Not like I actually had to do very much! I could tell from the first meeting with Dana and her team- Michael Kuan, Claudio Silvestrin, and Christian Ludwig- that my services would hardly be needed. They were a powerhouse group from the start- a former McKinsey consultant, a healthcare expert, strong finance backgrounds, etc. But more than by their professional experience, they were best aided by their team dynamics. Their personalities and skill sets were very complementary, but it was the respectful diplomacy and camaraderie with which they related to each other that was really impressive.

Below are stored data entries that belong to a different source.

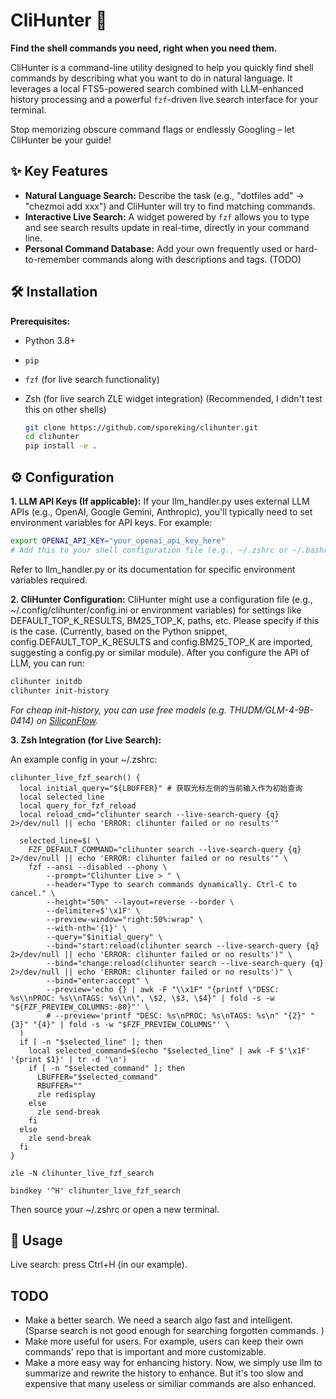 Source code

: # CliHunter 🏹

**Find the shell commands you need, right when you need them.**

CliHunter is a command-line utility designed to help you quickly find shell commands by describing what you want to do in natural language. It leverages a local FTS5-powered search combined with LLM-enhanced history processing and a powerful `fzf`-driven live search interface for your terminal.

Stop memorizing obscure command flags or endlessly Googling – let CliHunter be your guide!

## ✨ Key Features

* **Natural Language Search:** Describe the task (e.g., "dotfiles add" -> "chezmoi add xxx") and CliHunter will try to find matching commands.
* **Interactive Live Search:** A widget powered by `fzf` allows you to type and see search results update in real-time, directly in your command line.
* **Personal Command Database:** Add your own frequently used or hard-to-remember commands along with descriptions and tags. (TODO)

## 🛠️ Installation

**Prerequisites:**

* Python 3.8+
* `pip`
* `fzf` (for live search functionality)
* Zsh (for live search ZLE widget integration) (Recommended, I didn't test this on other shells)

   ```bash
   git clone https://github.com/sporeking/clihunter.git
   cd clihunter
   pip install -e .
   ```

## ⚙️ Configuration

**1. LLM API Keys (If applicable):**
If your llm_handler.py uses external LLM APIs (e.g., OpenAI, Google Gemini, Anthropic), you'll typically need to set environment variables for API keys. For example:

```Bash
export OPENAI_API_KEY="your_openai_api_key_here"
# Add this to your shell configuration file (e.g., ~/.zshrc or ~/.bashrc)
```

Refer to llm_handler.py or its documentation for specific environment variables required.

**2. CliHunter Configuration:**
CliHunter might use a configuration file (e.g., ~/.config/clihunter/config.ini or environment variables) for settings like DEFAULT_TOP_K_RESULTS, BM25_TOP_K, paths, etc. Please specify if this is the case.
(Currently, based on the Python snippet, config.DEFAULT_TOP_K_RESULTS and config.BM25_TOP_K are imported, suggesting a config.py or similar module).
After you configure the API of LLM, you can run:  

```bash
clihunter initdb
clihunter init-history
```

*For cheap init-history, you can use free models (e.g. THUDM/GLM-4-9B-0414) on [SiliconFlow](https://cloud.siliconflow.cn/).*

**3. Zsh Integration (for Live Search):**

An example config in your ~/.zshrc:

```shell
clihunter_live_fzf_search() {
  local initial_query="${LBUFFER}" # 获取光标左侧的当前输入作为初始查询
  local selected_line
  local query_for_fzf_reload
  local reload_cmd="clihunter search --live-search-query {q} 2>/dev/null || echo 'ERROR: clihunter failed or no results'"

  selected_line=$( \
    FZF_DEFAULT_COMMAND="clihunter search --live-search-query {q} 2>/dev/null || echo 'ERROR: clihunter failed or no results'" \
    fzf --ansi --disabled --phony \
        --prompt="Clihunter Live > " \
        --header="Type to search commands dynamically. Ctrl-C to cancel." \
        --height="50%" --layout=reverse --border \
        --delimiter=$'\x1F' \
        --preview-window="right:50%:wrap" \
        --with-nth='{1}' \
        --query="$initial_query" \
        --bind="start:reload(clihunter search --live-search-query {q} 2>/dev/null || echo 'ERROR: clihunter failed or no results')" \
        --bind="change:reload(clihunter search --live-search-query {q} 2>/dev/null || echo 'ERROR: clihunter failed or no results')" \
        --bind="enter:accept" \
        --preview='echo {} | awk -F "\\x1F" "{printf \"DESC: %s\\nPROC: %s\\nTAGS: %s\\n\", \$2, \$3, \$4}" | fold -s -w "${FZF_PREVIEW_COLUMNS:-80}"' \
        # --preview='printf "DESC: %s\nPROC: %s\nTAGS: %s\n" "{2}" "{3}" "{4}" | fold -s -w "$FZF_PREVIEW_COLUMNS"' \
  )
  if [ -n "$selected_line" ]; then
    local selected_command=$(echo "$selected_line" | awk -F $'\x1F' '{print $1}' | tr -d '\n')
    if [ -n "$selected_command" ]; then
      LBUFFER="$selected_command" 
      RBUFFER=""                 
      zle redisplay
    else
      zle send-break 
    fi
  else
    zle send-break 
  fi
}

zle -N clihunter_live_fzf_search

bindkey '^H' clihunter_live_fzf_search
```

Then source your ~/.zshrc or open a new terminal.

## 🚀 Usage

Live search: press Ctrl+H (in our example).

## TODO

* Make a better search. We need a search algo fast and intelligent. (Sparse search is not good enough for searching forgotten commands. )
* Make more useful for users. For example, users can keep their own commands' repo that is important and more customizable.
* Make a more easy way for enhancing history. Now, we simply use llm to summarize and rewrite the history to enhance. But it's too slow and expensive that many useless or similiar commands are also enhanced.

Case competitions are grueling. There’s a lot of stress and self-doubt, and long nights piled on top of all the other regular classwork 1st-years have to deal with. My job was to act as a guide, essentially by asking the right questions and letting them reach their own conclusions about how best to make a particular decision. Don’t get me wrong- more than once I told them that a slide was hideous and had to be redone, or that they had a message that just wasn’t clear, but for the most part I had the pleasure of watching four excellent minds sort through reams of data, work out a solution and implementation plan, and then present it with elegance and conviction.
It was also fantastic for me to realize how much I myself had learned in one short year of the MBA. There are certain frameworks and ways of approaching tasks that I just take for granted now, which help me immeasurably in organizing my logic, which I picked up from my classes and my peers. It made me realize how much I’d actually absorbed from the MBA, and how much more confident I am now about dealing with even the thorniest business problems.
And the best part- their team won! I refuse to take any credit- they would have done just fine without me- but I feel lucky to have been welcomed in and to have passed the torch to the next generation, and I’m very proud of all they’ve accomplished. Sooner than they realize, it will be their turn to mentor next year’s class, and to help bring home even more ESADE success stories.